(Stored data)
_ _ _ _
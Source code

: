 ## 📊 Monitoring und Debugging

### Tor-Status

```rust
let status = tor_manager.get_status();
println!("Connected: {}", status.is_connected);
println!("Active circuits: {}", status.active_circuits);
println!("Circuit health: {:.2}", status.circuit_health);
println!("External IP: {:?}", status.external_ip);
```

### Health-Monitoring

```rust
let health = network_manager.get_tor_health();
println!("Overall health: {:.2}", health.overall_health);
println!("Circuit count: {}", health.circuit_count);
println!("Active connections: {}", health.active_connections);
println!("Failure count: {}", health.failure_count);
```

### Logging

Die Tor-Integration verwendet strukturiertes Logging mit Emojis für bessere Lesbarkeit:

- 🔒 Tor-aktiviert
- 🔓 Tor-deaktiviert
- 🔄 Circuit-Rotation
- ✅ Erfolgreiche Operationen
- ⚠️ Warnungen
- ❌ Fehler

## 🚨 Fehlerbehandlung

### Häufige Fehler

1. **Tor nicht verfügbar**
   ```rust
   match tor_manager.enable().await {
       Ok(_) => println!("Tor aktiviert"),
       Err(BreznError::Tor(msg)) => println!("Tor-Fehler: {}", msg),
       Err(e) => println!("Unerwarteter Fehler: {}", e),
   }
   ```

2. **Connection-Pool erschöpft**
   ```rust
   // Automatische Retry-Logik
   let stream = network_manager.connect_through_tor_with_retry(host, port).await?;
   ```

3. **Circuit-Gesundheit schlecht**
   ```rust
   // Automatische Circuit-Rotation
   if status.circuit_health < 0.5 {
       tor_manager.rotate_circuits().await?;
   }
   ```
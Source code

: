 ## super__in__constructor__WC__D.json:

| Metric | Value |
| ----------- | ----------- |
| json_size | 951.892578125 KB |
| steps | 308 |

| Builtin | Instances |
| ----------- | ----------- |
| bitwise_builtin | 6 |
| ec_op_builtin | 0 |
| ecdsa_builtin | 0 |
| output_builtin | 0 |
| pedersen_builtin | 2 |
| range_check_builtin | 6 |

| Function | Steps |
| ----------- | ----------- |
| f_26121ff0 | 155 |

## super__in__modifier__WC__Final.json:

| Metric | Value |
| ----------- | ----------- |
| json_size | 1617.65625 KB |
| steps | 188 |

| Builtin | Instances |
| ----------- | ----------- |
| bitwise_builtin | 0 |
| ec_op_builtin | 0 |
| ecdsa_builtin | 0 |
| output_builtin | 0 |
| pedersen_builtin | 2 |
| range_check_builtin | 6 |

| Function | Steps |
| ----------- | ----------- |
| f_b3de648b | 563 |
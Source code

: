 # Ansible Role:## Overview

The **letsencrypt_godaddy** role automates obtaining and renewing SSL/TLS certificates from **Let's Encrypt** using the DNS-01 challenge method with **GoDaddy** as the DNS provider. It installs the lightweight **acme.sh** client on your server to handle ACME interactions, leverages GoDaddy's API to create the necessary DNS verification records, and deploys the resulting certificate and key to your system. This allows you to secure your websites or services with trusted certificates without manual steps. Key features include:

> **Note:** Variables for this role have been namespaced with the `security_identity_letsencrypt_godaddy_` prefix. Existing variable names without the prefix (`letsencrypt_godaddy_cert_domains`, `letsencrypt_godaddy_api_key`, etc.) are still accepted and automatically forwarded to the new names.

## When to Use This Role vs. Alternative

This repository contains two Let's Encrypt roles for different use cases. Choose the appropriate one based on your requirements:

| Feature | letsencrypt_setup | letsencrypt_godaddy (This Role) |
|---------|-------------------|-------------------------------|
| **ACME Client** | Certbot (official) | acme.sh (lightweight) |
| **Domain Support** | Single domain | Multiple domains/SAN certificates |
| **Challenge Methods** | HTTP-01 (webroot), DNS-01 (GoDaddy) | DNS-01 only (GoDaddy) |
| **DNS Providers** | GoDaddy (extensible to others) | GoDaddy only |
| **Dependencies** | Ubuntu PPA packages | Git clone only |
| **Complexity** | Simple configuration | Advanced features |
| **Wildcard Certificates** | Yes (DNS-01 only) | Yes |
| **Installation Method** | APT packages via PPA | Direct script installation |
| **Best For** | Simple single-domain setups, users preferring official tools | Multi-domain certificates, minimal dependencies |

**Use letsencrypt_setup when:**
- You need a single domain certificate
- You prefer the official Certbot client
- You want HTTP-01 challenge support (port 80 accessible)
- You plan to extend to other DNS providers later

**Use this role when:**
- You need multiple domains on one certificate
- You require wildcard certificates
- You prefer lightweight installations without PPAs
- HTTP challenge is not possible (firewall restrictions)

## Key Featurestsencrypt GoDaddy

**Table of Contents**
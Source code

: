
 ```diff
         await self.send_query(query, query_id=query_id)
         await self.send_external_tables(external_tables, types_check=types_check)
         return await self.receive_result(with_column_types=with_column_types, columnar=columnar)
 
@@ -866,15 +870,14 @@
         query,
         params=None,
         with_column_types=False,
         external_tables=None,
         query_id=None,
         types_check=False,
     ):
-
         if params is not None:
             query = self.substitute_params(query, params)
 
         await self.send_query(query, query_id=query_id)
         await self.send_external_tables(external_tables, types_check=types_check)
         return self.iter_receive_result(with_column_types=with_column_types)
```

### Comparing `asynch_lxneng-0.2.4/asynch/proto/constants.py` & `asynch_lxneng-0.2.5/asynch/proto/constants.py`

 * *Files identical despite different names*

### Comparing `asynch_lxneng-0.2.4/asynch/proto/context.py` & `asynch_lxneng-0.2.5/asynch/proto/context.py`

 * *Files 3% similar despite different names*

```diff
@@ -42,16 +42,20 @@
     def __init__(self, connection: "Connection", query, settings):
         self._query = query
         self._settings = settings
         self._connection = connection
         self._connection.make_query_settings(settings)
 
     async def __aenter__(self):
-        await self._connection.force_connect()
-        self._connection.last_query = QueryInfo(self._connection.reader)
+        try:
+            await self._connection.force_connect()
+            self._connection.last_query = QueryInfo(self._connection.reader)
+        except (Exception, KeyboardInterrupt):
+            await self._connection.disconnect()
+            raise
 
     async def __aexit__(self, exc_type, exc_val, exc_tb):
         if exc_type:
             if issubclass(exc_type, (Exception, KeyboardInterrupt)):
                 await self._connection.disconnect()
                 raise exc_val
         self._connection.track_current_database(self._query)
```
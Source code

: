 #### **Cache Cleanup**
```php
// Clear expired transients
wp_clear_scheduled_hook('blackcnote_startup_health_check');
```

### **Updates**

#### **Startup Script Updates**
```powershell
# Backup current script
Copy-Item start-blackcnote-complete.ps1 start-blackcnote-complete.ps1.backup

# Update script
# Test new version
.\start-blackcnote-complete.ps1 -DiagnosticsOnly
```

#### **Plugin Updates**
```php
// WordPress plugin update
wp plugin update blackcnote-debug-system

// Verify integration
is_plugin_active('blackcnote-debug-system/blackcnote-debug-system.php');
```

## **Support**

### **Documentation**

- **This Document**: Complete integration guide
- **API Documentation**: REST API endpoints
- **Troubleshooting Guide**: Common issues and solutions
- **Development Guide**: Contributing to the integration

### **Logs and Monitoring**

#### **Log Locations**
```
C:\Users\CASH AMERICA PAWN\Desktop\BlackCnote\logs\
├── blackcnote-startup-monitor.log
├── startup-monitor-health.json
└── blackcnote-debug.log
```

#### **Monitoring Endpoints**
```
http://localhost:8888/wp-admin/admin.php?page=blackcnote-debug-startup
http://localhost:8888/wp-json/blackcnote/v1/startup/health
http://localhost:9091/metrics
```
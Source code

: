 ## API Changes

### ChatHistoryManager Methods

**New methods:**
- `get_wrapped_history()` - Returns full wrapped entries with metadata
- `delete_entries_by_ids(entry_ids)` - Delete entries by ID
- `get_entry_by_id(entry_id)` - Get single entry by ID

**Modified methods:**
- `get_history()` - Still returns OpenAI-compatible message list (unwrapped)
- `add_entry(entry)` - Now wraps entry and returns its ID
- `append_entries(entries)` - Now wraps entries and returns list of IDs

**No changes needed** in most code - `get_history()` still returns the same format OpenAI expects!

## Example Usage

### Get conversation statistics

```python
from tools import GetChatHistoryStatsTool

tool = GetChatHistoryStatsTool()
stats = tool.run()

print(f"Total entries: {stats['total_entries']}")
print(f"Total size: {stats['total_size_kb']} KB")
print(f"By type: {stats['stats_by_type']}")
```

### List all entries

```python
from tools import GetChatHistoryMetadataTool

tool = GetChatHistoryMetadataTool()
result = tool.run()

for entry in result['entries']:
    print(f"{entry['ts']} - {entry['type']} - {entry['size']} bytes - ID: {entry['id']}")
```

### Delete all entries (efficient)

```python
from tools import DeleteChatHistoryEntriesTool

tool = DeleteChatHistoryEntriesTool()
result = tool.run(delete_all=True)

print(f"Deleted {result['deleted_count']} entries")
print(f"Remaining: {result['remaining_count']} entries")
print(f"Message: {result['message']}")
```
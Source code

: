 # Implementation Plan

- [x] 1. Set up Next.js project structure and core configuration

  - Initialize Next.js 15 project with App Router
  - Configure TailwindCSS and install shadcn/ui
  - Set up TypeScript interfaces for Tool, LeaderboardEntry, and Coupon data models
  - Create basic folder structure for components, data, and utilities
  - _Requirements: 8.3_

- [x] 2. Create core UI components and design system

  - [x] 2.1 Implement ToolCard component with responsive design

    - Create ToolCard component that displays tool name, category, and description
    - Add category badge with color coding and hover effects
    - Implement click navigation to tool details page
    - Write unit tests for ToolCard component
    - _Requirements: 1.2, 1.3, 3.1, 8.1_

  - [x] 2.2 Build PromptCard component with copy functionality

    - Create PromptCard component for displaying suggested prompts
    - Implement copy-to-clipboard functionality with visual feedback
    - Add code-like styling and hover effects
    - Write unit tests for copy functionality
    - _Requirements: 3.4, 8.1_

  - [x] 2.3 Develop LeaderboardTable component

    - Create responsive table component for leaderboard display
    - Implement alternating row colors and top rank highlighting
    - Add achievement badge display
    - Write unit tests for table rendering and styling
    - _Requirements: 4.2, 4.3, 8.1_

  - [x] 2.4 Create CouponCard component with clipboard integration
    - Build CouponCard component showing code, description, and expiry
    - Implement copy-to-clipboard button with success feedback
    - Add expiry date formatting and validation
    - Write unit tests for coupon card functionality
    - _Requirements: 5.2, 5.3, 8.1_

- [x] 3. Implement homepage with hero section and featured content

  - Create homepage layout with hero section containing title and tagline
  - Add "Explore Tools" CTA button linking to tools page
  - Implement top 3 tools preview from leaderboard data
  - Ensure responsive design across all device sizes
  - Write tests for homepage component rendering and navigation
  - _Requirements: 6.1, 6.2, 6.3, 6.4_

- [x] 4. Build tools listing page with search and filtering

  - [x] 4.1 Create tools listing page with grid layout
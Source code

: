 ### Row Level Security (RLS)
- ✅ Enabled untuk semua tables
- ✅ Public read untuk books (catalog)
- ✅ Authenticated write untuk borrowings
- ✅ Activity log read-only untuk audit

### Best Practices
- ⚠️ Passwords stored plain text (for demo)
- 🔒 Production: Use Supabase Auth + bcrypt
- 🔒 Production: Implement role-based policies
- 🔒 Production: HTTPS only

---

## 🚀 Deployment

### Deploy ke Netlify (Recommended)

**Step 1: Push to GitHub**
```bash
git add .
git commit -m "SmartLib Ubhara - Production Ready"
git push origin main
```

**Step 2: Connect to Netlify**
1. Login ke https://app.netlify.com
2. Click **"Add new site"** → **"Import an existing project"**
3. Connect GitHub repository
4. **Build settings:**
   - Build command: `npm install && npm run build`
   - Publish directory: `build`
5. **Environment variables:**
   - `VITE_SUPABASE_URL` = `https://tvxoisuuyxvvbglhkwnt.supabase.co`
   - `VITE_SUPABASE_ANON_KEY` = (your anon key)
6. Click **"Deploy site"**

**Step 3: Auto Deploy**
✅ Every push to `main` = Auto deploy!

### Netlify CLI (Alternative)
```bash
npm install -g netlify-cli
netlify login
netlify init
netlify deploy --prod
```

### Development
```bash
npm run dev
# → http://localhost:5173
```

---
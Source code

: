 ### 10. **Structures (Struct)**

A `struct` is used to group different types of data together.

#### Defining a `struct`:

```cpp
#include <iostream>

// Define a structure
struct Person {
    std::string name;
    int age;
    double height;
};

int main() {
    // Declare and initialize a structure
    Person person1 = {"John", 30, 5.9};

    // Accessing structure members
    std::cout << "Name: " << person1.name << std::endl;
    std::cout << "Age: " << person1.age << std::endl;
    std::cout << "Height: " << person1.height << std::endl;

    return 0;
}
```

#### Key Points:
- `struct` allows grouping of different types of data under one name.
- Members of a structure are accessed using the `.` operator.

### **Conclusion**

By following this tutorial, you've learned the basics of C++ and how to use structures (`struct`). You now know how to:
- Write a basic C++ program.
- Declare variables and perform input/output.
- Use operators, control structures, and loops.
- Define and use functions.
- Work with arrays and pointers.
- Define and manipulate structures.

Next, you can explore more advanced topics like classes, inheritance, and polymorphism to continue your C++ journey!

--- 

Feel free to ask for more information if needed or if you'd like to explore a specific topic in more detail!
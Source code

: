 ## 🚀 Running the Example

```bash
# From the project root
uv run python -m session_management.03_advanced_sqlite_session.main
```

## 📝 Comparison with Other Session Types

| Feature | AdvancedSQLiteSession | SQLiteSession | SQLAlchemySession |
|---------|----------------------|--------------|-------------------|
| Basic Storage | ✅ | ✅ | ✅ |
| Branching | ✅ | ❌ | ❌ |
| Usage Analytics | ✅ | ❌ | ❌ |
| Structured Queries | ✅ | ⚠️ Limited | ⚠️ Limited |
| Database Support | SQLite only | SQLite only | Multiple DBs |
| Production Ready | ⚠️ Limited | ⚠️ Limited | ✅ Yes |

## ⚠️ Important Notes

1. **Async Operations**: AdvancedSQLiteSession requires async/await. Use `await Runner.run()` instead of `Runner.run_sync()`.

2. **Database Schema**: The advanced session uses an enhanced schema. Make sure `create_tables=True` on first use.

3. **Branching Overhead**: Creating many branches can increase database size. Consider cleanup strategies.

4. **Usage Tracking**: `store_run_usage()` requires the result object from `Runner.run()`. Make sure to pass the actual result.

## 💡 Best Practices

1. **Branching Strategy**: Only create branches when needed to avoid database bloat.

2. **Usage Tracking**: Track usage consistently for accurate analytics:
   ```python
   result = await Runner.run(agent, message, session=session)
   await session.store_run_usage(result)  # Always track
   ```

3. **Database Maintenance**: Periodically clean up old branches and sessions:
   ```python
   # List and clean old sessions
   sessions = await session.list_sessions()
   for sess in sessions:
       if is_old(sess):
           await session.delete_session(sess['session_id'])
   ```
_ _ _ _
WORK ITEM: Among the lines above, repeat exactly those from the line with "### Health-Monitoring" to the line with "### Logging", counting both ends.

ANSWER BOX:
### Health-Monitoring

```rust
let health = network_manager.get_tor_health();
println!("Overall health: {:.2}", health.overall_health);
println!("Circuit count: {}", health.circuit_count);
println!("Active connections: {}", health.active_connections);
println!("Failure count: {}", health.failure_count);
```

### Logging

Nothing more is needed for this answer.